### Task description:
From the records below, work out how many lines carry the string "package". Leave out everything but the number.

### Supplied records:
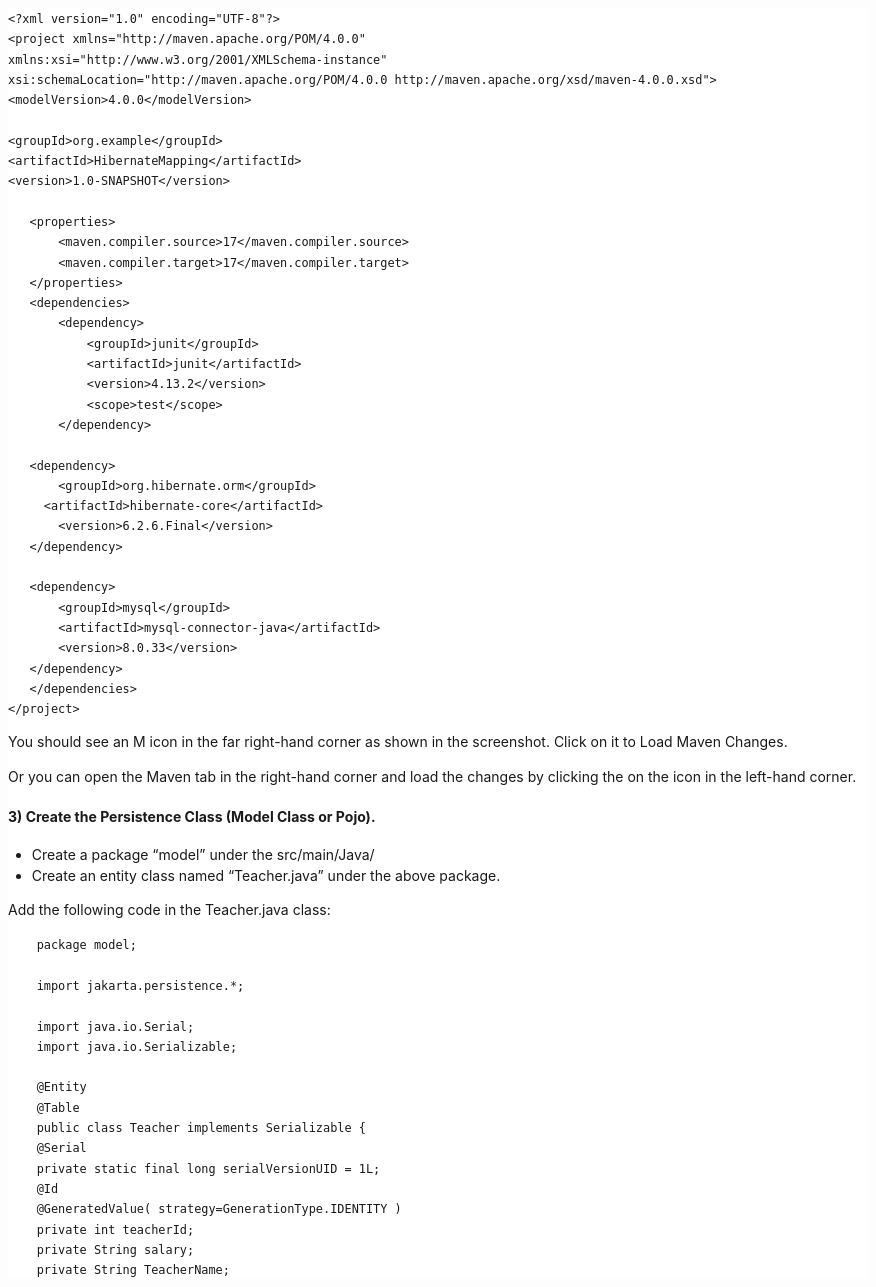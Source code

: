     <?xml version="1.0" encoding="UTF-8"?>
    <project xmlns="http://maven.apache.org/POM/4.0.0"
    xmlns:xsi="http://www.w3.org/2001/XMLSchema-instance"
    xsi:schemaLocation="http://maven.apache.org/POM/4.0.0 http://maven.apache.org/xsd/maven-4.0.0.xsd">
    <modelVersion>4.0.0</modelVersion>
    
    <groupId>org.example</groupId>
    <artifactId>HibernateMapping</artifactId>
    <version>1.0-SNAPSHOT</version>
    
       <properties>
           <maven.compiler.source>17</maven.compiler.source>
           <maven.compiler.target>17</maven.compiler.target>
       </properties>
       <dependencies>
           <dependency>
               <groupId>junit</groupId>
               <artifactId>junit</artifactId>
               <version>4.13.2</version>
               <scope>test</scope>
           </dependency>

       <dependency>
           <groupId>org.hibernate.orm</groupId>
         <artifactId>hibernate-core</artifactId>
           <version>6.2.6.Final</version>
       </dependency>

       <dependency>
           <groupId>mysql</groupId>
           <artifactId>mysql-connector-java</artifactId>
           <version>8.0.33</version>
       </dependency>
       </dependencies>
    </project>

You should see an M icon in the far right-hand corner as shown in the screenshot. Click on it to Load Maven Changes.

Or you can open the Maven tab in the right-hand corner and load the changes by clicking the on the icon in the left-hand corner.

#### 3) Create the Persistence Class (Model Class or Pojo).
- Create a package “model” under the src/main/Java/
- Create an entity class named “Teacher.java” under the above package.

Add the following code in the Teacher.java class:

        package model;
        
        import jakarta.persistence.*;
        
        import java.io.Serial;
        import java.io.Serializable;
        
        @Entity
        @Table
        public class Teacher implements Serializable {
        @Serial
        private static final long serialVersionUID = 1L;
        @Id
        @GeneratedValue( strategy=GenerationType.IDENTITY )
        private int teacherId;
        private String salary;
        private String TeacherName;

### Result:
3